6 Mar 2013
These days, there’s a lot of excitement around big data, and for good reason. It gives companies unprecedented power to harness customer information and increase their competitiveness in a time when the ability to compete globally has never been more important.
I have a lot of smart friends — some, like Eric Goldsmith, Cliff Crocker, and Buddy Brewer, who have been kind enough to come on as guests for my podcast — who are working with big data in meaningful and important ways.
But inevitably, where there’s excitement, there’s also hype. The tech community loves a new altar to worship at (and I’m putting up my hand here as well), and “big data” is the official shrine of 2013.
I’ve also noticed a growing conviction that, given the choice between grabbing all the data or grabbing a sample of the data, we should always choose to work with all the data. The problem with this conviction is that it divides companies into two groups: the data haves and the data have-nots. If you don’t have access to billions and billions of data points, then there’s an understandable sense of frustration at being left behind.

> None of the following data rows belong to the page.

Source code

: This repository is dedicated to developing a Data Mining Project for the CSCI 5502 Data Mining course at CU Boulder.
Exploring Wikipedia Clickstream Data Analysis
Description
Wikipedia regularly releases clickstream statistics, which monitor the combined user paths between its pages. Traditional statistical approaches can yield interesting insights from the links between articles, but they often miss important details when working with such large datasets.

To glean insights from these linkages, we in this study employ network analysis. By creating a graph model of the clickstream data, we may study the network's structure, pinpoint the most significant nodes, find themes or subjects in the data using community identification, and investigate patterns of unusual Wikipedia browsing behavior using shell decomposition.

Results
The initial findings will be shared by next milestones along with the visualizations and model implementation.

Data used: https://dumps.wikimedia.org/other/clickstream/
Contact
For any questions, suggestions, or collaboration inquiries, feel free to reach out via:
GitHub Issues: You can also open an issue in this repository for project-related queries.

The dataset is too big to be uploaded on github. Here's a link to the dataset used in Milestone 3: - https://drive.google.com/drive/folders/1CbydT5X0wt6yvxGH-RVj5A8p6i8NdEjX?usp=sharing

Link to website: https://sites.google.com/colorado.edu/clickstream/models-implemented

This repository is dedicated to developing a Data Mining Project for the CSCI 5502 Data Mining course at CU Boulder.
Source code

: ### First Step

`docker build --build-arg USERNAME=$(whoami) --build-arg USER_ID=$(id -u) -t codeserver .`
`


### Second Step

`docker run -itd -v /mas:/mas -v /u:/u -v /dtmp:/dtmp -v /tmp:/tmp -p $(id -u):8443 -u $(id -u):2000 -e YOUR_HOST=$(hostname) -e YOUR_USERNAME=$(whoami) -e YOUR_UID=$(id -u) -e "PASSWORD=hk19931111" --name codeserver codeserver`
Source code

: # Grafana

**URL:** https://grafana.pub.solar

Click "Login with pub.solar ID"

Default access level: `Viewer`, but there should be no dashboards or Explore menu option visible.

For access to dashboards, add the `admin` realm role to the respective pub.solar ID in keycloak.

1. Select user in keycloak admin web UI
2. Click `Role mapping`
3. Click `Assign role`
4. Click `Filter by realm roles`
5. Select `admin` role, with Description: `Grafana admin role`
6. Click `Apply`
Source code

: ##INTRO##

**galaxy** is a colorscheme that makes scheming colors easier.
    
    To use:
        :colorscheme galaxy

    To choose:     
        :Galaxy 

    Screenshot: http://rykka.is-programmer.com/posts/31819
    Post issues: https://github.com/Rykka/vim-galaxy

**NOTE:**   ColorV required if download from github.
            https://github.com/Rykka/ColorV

In today’s post, I want to do two things:
- talk about when it’s okay — and possibly even better — to use big enough data, rather than big data, and
- as a caveat to the point above, explore the question of how big is big enough by using a recent example from our work here at Strangeloop.
When is “big enough” good enough?
In TechCrunch a couple of months back, there was a really great interview with Dr. Michael Wu, Principal Scientist of Analytics at Lithium. It may seem funny that I’m using it to argue for big enough data, because the thrust of the interview is that we actually need to look at even larger data sets, but I think the two arguments can peacefully co-exist.
Dr. Wu says:
While data does give you information, the fallacy of big data is that more data doesn’t mean you will get “proportionately” more information. In fact, the more data you have, the less information you gain as a proportion of the data.
In other words:
- Are massive data sets going to ensure that your insights are statistically relevant? Definitely yes.
- Are massive data sets going to deliver a proportionately massive number of amazing insights? Probably not.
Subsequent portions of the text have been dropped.